(A16) The Ethos of Religious Liberty. Political-Ethical and Theological Dimensions

According to Friedrich Wilhelm Graf, “even in the knowledge-based societies of the 21st century”, religion “will remain to be a vital power, both ambivalent and vital alike, of cultural socialisation, a resource of both individual formation of identity and of collective creation of meaning alike, ignored only at the cost of a severely punished loss of reality”.

The controversial dispute about the social role and significance of religion(s) and about their actual or assumed dangerousness has a depth that, considering the phenomena of ideological and religious globalisation, affects the understanding of the fundamentals of social coexistence. In addition, that dispute shows substantial intersections with the epoch-making debate about the relationship of freedom or rights of freedom and the security or need for security in liberal societies under the conditions of global insecurity.

At the same time, the social controversies about status and public claims of religion expose the “cumbersome” core (H. Bielefeldt) of the right to religious liberty for the religious groups themselves, insofar as religious truth claims and civil rights of freedom may not necessarily have to come into conflict with one another, but considering the cause as such, they can definitely only coexist with some friction.
The research project aims to

  1. identify in socio-ethical terms for society, state and religious groups the provocations of the human right of religious liberty and to reflect their ethical core problems, in order to then
  2. develop the contours of an ethos of religious liberty for the context of ideologically and religiously pluralistic European societies; while at the same time
  3. providing an exemplary exploration in terms of the socio-cultural and socio-political potentials of (the) Christian church(es) for the process of the European unification with the help of the key question of religious liberty.

The project deals with the relationship of religious liberty as a right and as a socio-ethical challenge in two parallel ways: on the one hand, relating to the “inside” of the (constituted) religion, on the other hand, relating to the legal framework for the free practice of religion in religiously and ideologically pluralistic societies.
Therefore, the project is organised into two legs focussing the topic from different directions.

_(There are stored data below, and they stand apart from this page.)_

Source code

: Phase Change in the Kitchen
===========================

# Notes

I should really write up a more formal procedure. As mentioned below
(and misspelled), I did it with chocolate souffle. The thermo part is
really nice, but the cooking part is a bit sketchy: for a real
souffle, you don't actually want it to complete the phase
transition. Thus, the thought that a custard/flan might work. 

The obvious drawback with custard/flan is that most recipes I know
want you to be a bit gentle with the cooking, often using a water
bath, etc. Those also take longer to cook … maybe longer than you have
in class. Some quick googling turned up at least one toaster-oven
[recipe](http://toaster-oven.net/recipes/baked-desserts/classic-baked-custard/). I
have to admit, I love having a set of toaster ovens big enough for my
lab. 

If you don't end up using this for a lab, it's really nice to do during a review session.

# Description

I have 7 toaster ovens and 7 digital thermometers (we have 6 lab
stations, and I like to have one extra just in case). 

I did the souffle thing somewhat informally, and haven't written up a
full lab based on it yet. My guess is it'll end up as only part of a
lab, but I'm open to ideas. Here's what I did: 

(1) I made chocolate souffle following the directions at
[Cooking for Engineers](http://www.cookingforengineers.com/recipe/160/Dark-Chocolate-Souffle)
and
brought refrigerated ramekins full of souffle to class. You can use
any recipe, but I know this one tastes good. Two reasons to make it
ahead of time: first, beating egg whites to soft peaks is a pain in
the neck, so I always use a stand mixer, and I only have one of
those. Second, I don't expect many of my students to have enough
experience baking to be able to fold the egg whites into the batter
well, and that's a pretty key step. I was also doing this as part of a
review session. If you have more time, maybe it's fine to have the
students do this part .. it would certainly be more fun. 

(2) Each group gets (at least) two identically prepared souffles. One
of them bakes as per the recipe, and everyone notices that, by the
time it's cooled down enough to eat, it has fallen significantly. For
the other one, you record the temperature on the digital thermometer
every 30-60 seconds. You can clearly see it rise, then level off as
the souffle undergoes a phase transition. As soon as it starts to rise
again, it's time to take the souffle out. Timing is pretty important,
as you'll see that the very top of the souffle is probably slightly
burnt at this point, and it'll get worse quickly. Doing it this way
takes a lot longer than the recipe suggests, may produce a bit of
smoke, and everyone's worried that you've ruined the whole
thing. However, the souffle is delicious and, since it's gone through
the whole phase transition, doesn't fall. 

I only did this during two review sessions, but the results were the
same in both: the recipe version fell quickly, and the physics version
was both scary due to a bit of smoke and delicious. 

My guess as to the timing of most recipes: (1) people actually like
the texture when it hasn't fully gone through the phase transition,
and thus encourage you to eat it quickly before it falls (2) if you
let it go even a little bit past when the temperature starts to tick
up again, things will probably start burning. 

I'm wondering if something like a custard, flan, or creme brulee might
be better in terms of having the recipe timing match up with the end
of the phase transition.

  • (A) From the “inside” of religion: The effects that the acknowledgement of the right of religious liberty by the churches themselves have as a provocation concerning the coherence and consistency of religious doctrine and (institutional) practice will be investigated, as will the demands on the ethos of the individual and collective practice of religion arising from these effects.
  • (B) From the “outside” of religion: Primarily on the basis of relevant decisions of the Federal Constitutional Court, the preconceptions in law – as the institutional regulation of free practice of religion − that are used to have recourse to religion will be investigated, as will be the qualities, dynamics etc. that are attributed to the religions or religious players in the process and also how this harmonises with a theological understanding of religion (from a Christian point of view).